The still very low long-term interest rates in the US may, therefore, tell
us something important: Investors expect the Fed to keep rates at fairly low
levels in what lays ahead; they expect the central bank to refrain from
returning yields to levels formerly considered “normal.” Against this
backdrop, the latest series of rates increases is merely seen as a cosmetic
adjustment.
Such an explanation would concur with the Austrian business cycle theory
(ABCT). It implies that if and when unbacked paper, or: fiat, money is issued
through bank credit expansion, market interest rates fall below their natural
levels — the levels that would prevail if there was no bank credit
expansion out of thin air.
This, in turn, sets an artificial economic upswing (boom) into motion.
Consumption and investment go up. New jobs are created. The economy expands.
Prices inflate. The boom, however, is built on sand. It turns into a bust as
soon as market interest rates go up, that is if and when interest rates
return to their natural levels.
To keep the boom going, the central bank must keep interest rates below
their natural levels. It cannot raise them back to “normal.” First and
foremost, higher interest rates would make the boom collapse. The credit
market would collapse, stock and housing prices would tumble, and the
financial system and the economy as a whole would go into a tailspin.

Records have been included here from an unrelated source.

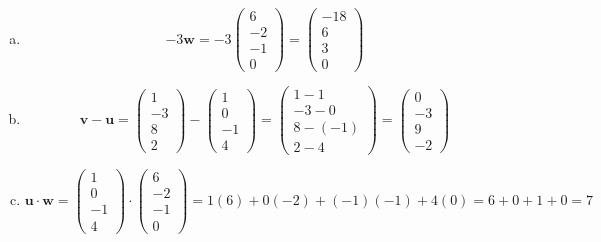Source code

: \documentclass[11pt,letterpaper]{article}
\begin{document}
\sol 
\begin{enumerate}[(a)]
\item 
	\[
	-3 \mathbf{w}= -3 \begin{pmatrix} 6 \\ -2 \\ -1 \\ 0 \end{pmatrix}= \begin{pmatrix} -18 \\ 6 \\ 3 \\ 0 \end{pmatrix}
	\] \pspace

\item 
	\[
	\mathbf{v} - \mathbf{u}= \begin{pmatrix} 1 \\ -3 \\ 8 \\ 2 \end{pmatrix} - \begin{pmatrix} 1 \\ 0 \\ -1 \\ 4 \end{pmatrix}= \begin{pmatrix} 1 - 1 \\ -3 - 0 \\ 8 - (-1) \\ 2 - 4 \end{pmatrix}= \begin{pmatrix} 0 \\ -3 \\ 9 \\ -2 \end{pmatrix}
	\] \pspace

\item 
	\[
	\mathbf{u} \cdot \mathbf{w}= \begin{pmatrix} 1 \\ 0 \\ -1 \\ 4 \end{pmatrix} \cdot \begin{pmatrix} 6 \\ -2 \\ -1 \\ 0 \end{pmatrix}= 1(6) + 0(-2) + (-1)(-1) + 4(0)= 6 + 0 + 1 + 0= 7
	\]
\end{enumerate}
\end{document}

One may ask: Why is the Fed then raising rates then? Perhaps the Fed’s
decision-makers think that the US economy has overcome the latest crisis and
higher interest rates are economically justified. Others might wish to
tighten policy for getting the short-term inflation adjusted interest rate
out of negative territory.
Be it as it may, the disconcerting truth is this: Fed rate hikes will
close the gap between the natural interest rate and the actual interest rate
level. This, in turn, amounts to putting a brake on the boom, bringing it
closer to bust. It is impossible to know with exactitude at what interest
rate level the US economy would fall over the cliff.
One thing is fairly certain, though: The US economy, and with it the world
economy, is caught between a rock and a hard place. Maybe the Fed’s current
rate hiking spree will bring about the bust. Or the Fed refrains from raising
rates further and keeps the boom going a little bit longer. Ludwig von
Mises put the predicament as follows:
[T]he boom cannot continue indefinitely. There are two alternatives.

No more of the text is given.